======== Data provided ========

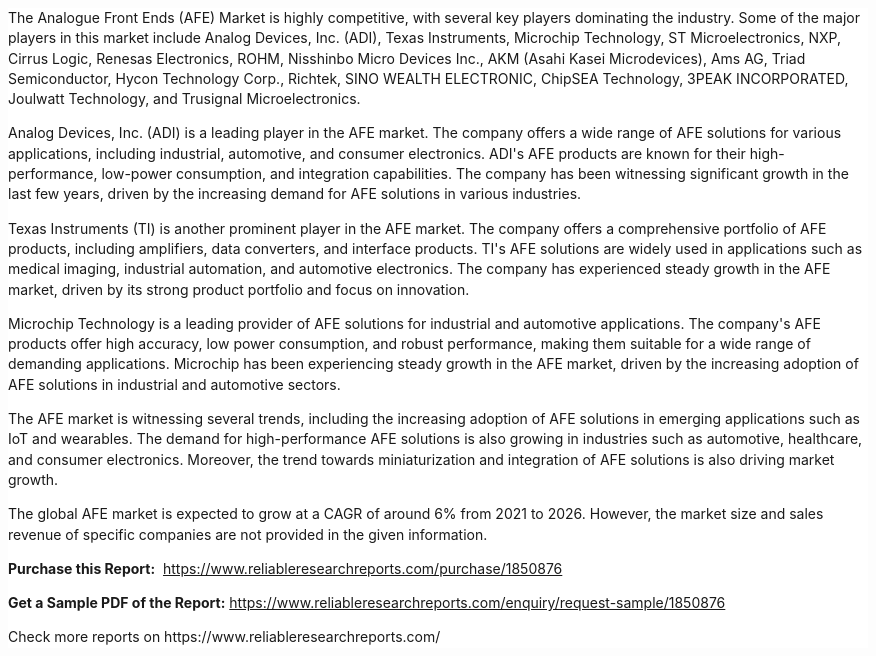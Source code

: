 <p><p>The Analogue Front Ends (AFE) Market is highly competitive, with several key players dominating the industry. Some of the major players in this market include Analog Devices, Inc. (ADI), Texas Instruments, Microchip Technology, ST Microelectronics, NXP, Cirrus Logic, Renesas Electronics, ROHM, Nisshinbo Micro Devices Inc., AKM (Asahi Kasei Microdevices), Ams AG, Triad Semiconductor, Hycon Technology Corp., Richtek, SINO WEALTH ELECTRONIC, ChipSEA Technology, 3PEAK INCORPORATED, Joulwatt Technology, and Trusignal Microelectronics.</p><p>Analog Devices, Inc. (ADI) is a leading player in the AFE market. The company offers a wide range of AFE solutions for various applications, including industrial, automotive, and consumer electronics. ADI's AFE products are known for their high-performance, low-power consumption, and integration capabilities. The company has been witnessing significant growth in the last few years, driven by the increasing demand for AFE solutions in various industries.</p><p>Texas Instruments (TI) is another prominent player in the AFE market. The company offers a comprehensive portfolio of AFE products, including amplifiers, data converters, and interface products. TI's AFE solutions are widely used in applications such as medical imaging, industrial automation, and automotive electronics. The company has experienced steady growth in the AFE market, driven by its strong product portfolio and focus on innovation.</p><p>Microchip Technology is a leading provider of AFE solutions for industrial and automotive applications. The company's AFE products offer high accuracy, low power consumption, and robust performance, making them suitable for a wide range of demanding applications. Microchip has been experiencing steady growth in the AFE market, driven by the increasing adoption of AFE solutions in industrial and automotive sectors.</p><p>The AFE market is witnessing several trends, including the increasing adoption of AFE solutions in emerging applications such as IoT and wearables. The demand for high-performance AFE solutions is also growing in industries such as automotive, healthcare, and consumer electronics. Moreover, the trend towards miniaturization and integration of AFE solutions is also driving market growth.</p><p>The global AFE market is expected to grow at a CAGR of around 6% from 2021 to 2026. However, the market size and sales revenue of specific companies are not provided in the given information.</p></p>
<p><strong>Purchase this Report:</strong>&nbsp;&nbsp;<a href="https://www.reliableresearchreports.com/purchase/1850876">https://www.reliableresearchreports.com/purchase/1850876</a></p>
<p></p>
<p><strong>Get a Sample PDF of the Report:</strong>&nbsp;<a href="https://www.reliableresearchreports.com/enquiry/request-sample/1850876">https://www.reliableresearchreports.com/enquiry/request-sample/1850876</a></p>
<p>Check more reports on https://www.reliableresearchreports.com/</p>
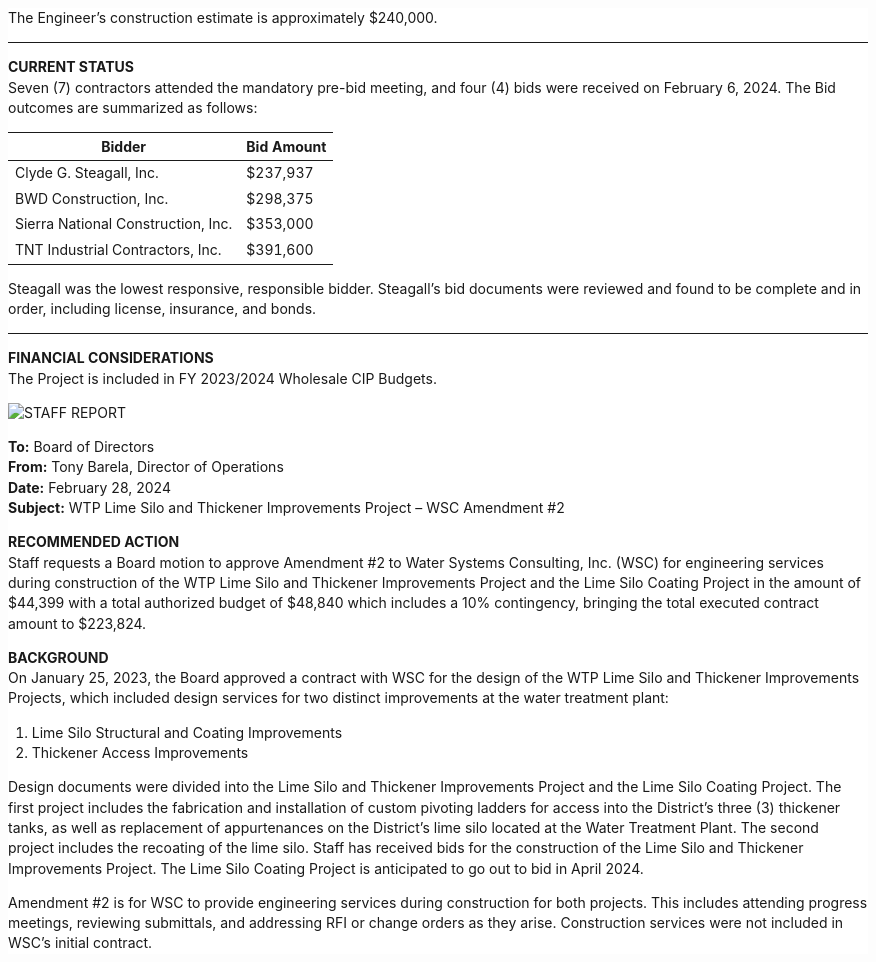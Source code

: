 The Engineer’s construction estimate is approximately $240,000.

---

**CURRENT STATUS**  
Seven (7) contractors attended the mandatory pre-bid meeting, and four (4) bids were received on February 6, 2024. The Bid outcomes are summarized as follows:

| **Bidder**                       | **Bid Amount** |
|----------------------------------|----------------|
| Clyde G. Steagall, Inc.         | $237,937       |
| BWD Construction, Inc.           | $298,375       |
| Sierra National Construction, Inc.| $353,000       |
| TNT Industrial Contractors, Inc. | $391,600       |

Steagall was the lowest responsive, responsible bidder. Steagall’s bid documents were reviewed and found to be complete and in order, including license, insurance, and bonds.

---

**FINANCIAL CONSIDERATIONS**  
The Project is included in FY 2023/2024 Wholesale CIP Budgets.

![STAFF REPORT](https://via.placeholder.com/993x768.png?text=STAFF+REPORT)

**To:** Board of Directors  
**From:** Tony Barela, Director of Operations  
**Date:** February 28, 2024  
**Subject:** WTP Lime Silo and Thickener Improvements Project – WSC Amendment #2  

**RECOMMENDED ACTION**  
Staff requests a Board motion to approve Amendment #2 to Water Systems Consulting, Inc. (WSC) for engineering services during construction of the WTP Lime Silo and Thickener Improvements Project and the Lime Silo Coating Project in the amount of $44,399 with a total authorized budget of $48,840 which includes a 10% contingency, bringing the total executed contract amount to $223,824.

**BACKGROUND**  
On January 25, 2023, the Board approved a contract with WSC for the design of the WTP Lime Silo and Thickener Improvements Projects, which included design services for two distinct improvements at the water treatment plant:

1. Lime Silo Structural and Coating Improvements  
2. Thickener Access Improvements  

Design documents were divided into the Lime Silo and Thickener Improvements Project and the Lime Silo Coating Project. The first project includes the fabrication and installation of custom pivoting ladders for access into the District’s three (3) thickener tanks, as well as replacement of appurtenances on the District’s lime silo located at the Water Treatment Plant. The second project includes the recoating of the lime silo. Staff has received bids for the construction of the Lime Silo and Thickener Improvements Project. The Lime Silo Coating Project is anticipated to go out to bid in April 2024.

Amendment #2 is for WSC to provide engineering services during construction for both projects. This includes attending progress meetings, reviewing submittals, and addressing RFI or change orders as they arise. Construction services were not included in WSC’s initial contract.
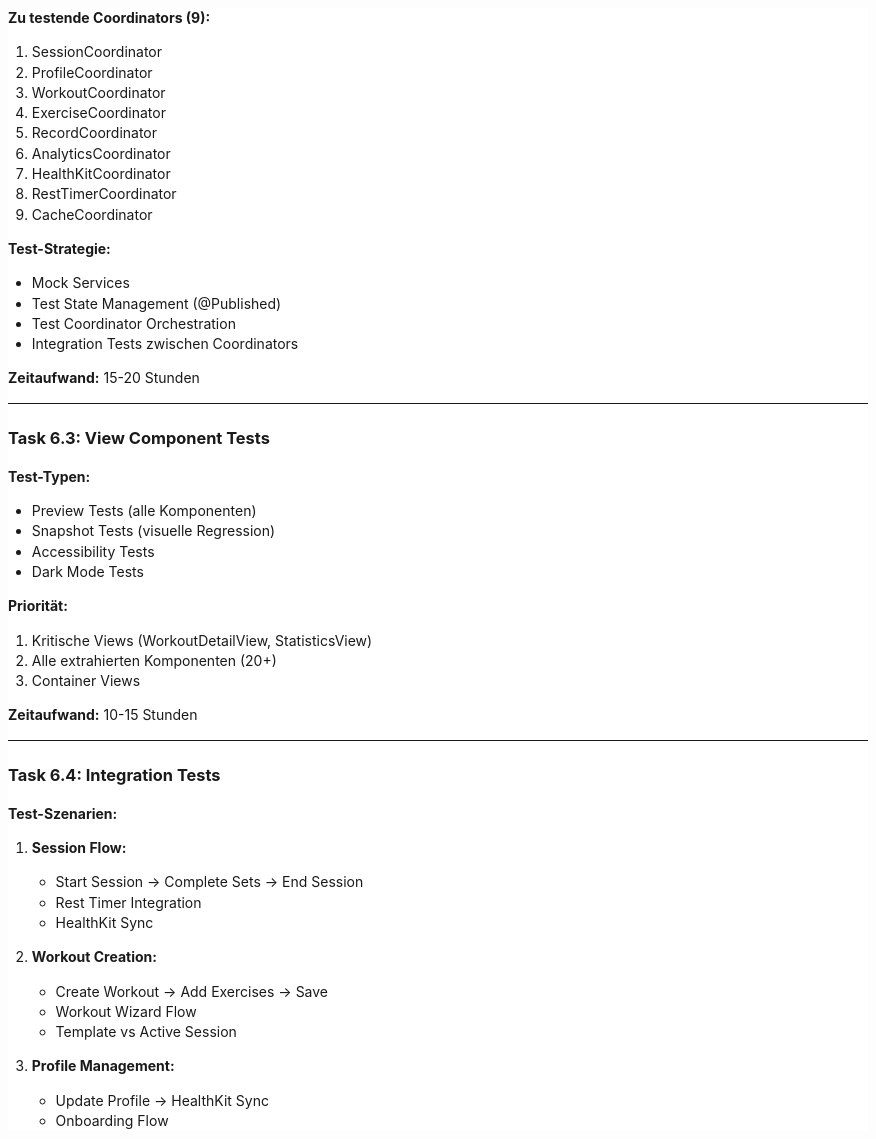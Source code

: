 **Zu testende Coordinators (9):**
1. SessionCoordinator
2. ProfileCoordinator
3. WorkoutCoordinator
4. ExerciseCoordinator
5. RecordCoordinator
6. AnalyticsCoordinator
7. HealthKitCoordinator
8. RestTimerCoordinator
9. CacheCoordinator

**Test-Strategie:**
- Mock Services
- Test State Management (@Published)
- Test Coordinator Orchestration
- Integration Tests zwischen Coordinators

**Zeitaufwand:** 15-20 Stunden

---

### Task 6.3: View Component Tests

**Test-Typen:**
- Preview Tests (alle Komponenten)
- Snapshot Tests (visuelle Regression)
- Accessibility Tests
- Dark Mode Tests

**Priorität:**
1. Kritische Views (WorkoutDetailView, StatisticsView)
2. Alle extrahierten Komponenten (20+)
3. Container Views

**Zeitaufwand:** 10-15 Stunden

---

### Task 6.4: Integration Tests

**Test-Szenarien:**
1. **Session Flow:**
   - Start Session → Complete Sets → End Session
   - Rest Timer Integration
   - HealthKit Sync

2. **Workout Creation:**
   - Create Workout → Add Exercises → Save
   - Workout Wizard Flow
   - Template vs Active Session

3. **Profile Management:**
   - Update Profile → HealthKit Sync
   - Onboarding Flow
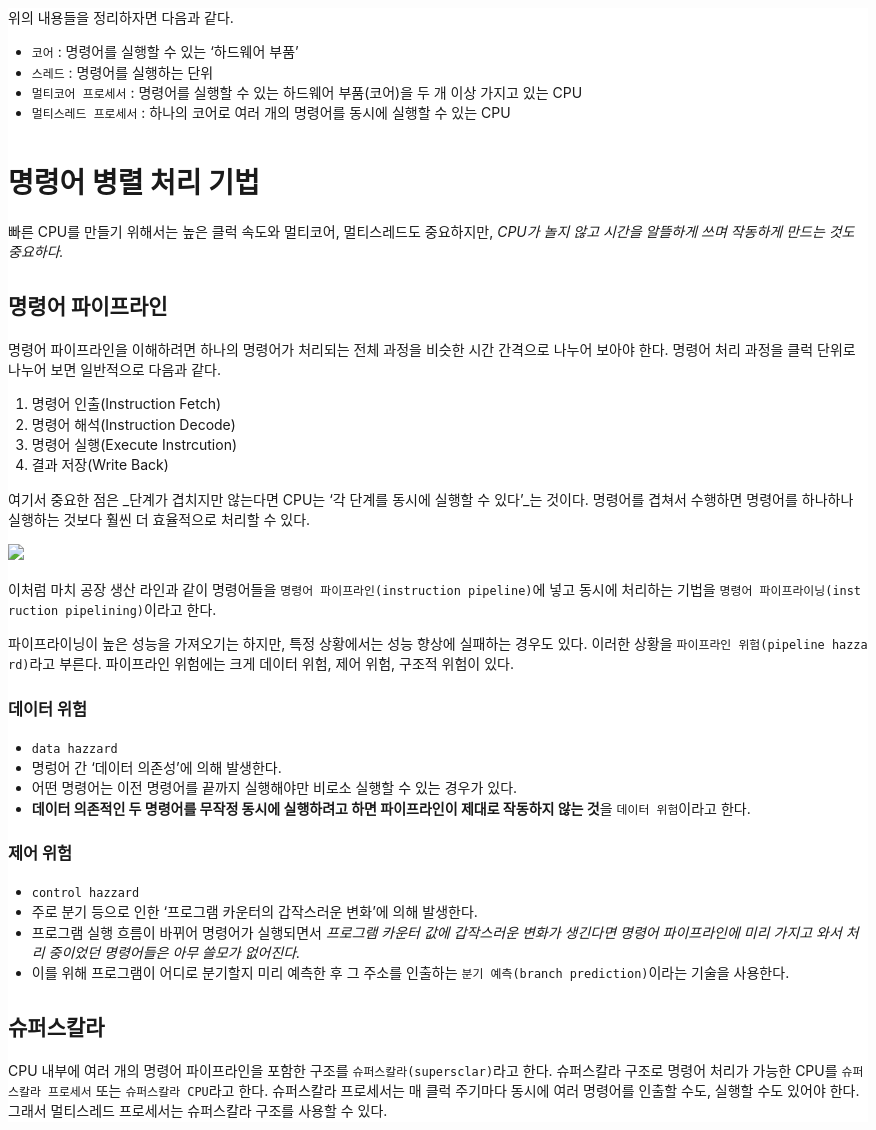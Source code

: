 위의 내용들을 정리하자면 다음과 같다.

- `코어` : 명령어를 실행할 수 있는 ‘하드웨어 부품’
- `스레드` : 명령어를 실행하는 단위
- `멀티코어 프로세서` : 명령어를 실행할 수 있는 하드웨어 부품(코어)을 두 개 이상 가지고 있는 CPU
- `멀티스레드 프로세서` : 하나의 코어로 여러 개의 명령어를 동시에 실행할 수 있는 CPU

# 명령어 병렬 처리 기법

빠른 CPU를 만들기 위해서는 높은 클럭 속도와 멀티코어, 멀티스레드도 중요하지만, _CPU가 놀지 않고 시간을 알뜰하게 쓰며 작동하게 만드는 것도 중요하다._

## 명령어 파이프라인

명령어 파이프라인을 이해하려면 하나의 명령어가 처리되는 전체 과정을 비슷한 시간 간격으로 나누어 보아야 한다. 명령어 처리 과정을 클럭 단위로 나누어 보면 일반적으로 다음과 같다.

1. 명령어 인출(Instruction Fetch)
2. 명령어 해석(Instruction Decode)
3. 명령어 실행(Execute Instrcution)
4. 결과 저장(Write Back)

여기서 중요한 점은 _단계가 겹치지만 않는다면 CPU는 ‘각 단계를 동시에 실행할 수 있다’_는 것이다. 명령어를 겹쳐서 수행하면 명령어를 하나하나 실행하는 것보다 훨씬 더 효율적으로 처리할 수 있다.

![](https://velog.velcdn.com/images/ncookie/post/017c1311-6cd6-40f8-a11e-125212cb9023/image.png)

이처럼 마치 공장 생산 라인과 같이 명령어들을 `명령어 파이프라인(instruction pipeline)`에 넣고 동시에 처리하는 기법을 `명령어 파이프라이닝(instruction pipelining)`이라고 한다.

파이프라이닝이 높은 성능을 가져오기는 하지만, 특정 상황에서는 성능 향상에 실패하는 경우도 있다. 이러한 상황을 `파이프라인 위험(pipeline hazzard)`라고 부른다. 파이프라인 위험에는 크게 데이터 위험, 제어 위험, 구조적 위험이 있다.

### 데이터 위험

- `data hazzard`
- 명렁어 간 ‘데이터 의존성’에 의해 발생한다.
- 어떤 명령어는 이전 명령어를 끝까지 실행해야만 비로소 실행할 수 있는 경우가 있다.
- **데이터 의존적인 두 명령어를 무작정 동시에 실행하려고 하면 파이프라인이 제대로 작동하지 않는 것**을 `데이터 위험`이라고 한다.

### 제어 위험

- `control hazzard`
- 주로 분기 등으로 인한 ‘프로그램 카운터의 갑작스러운 변화’에 의해 발생한다.
- 프로그램 실행 흐름이 바뀌어 명령어가 실행되면서 _프로그램 카운터 값에 갑작스러운 변화가 생긴다면 명령어 파이프라인에 미리 가지고 와서 처리 중이었던 명령어들은 아무 쓸모가 없어진다._
- 이를 위해 프로그램이 어디로 분기할지 미리 예측한 후 그 주소를 인출하는 `분기 예측(branch prediction)`이라는 기술을 사용한다.

## 슈퍼스칼라

CPU 내부에 여러 개의 명령어 파이프라인을 포함한 구조를 `슈퍼스칼라(supersclar)`라고 한다. 슈퍼스칼라 구조로 명령어 처리가 가능한 CPU를 `슈퍼스칼라 프로세서` 또는 `슈퍼스칼라 CPU`라고 한다. 슈퍼스칼라 프로세서는 매 클럭 주기마다 동시에 여러 명령어를 인출할 수도, 실행할 수도 있어야 한다. 그래서 멀티스레드 프로세서는 슈퍼스칼라 구조를 사용할 수 있다.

========

» **Problem**
If a line in the records above includes the string "Steagall", copy it.

» **Your solution**
| Clyde G. Steagall, Inc.         | $237,937       |
Steagall was the lowest responsive, responsible bidder. Steagall’s bid documents were reviewed and found to be complete and in order, including license, insurance, and bonds.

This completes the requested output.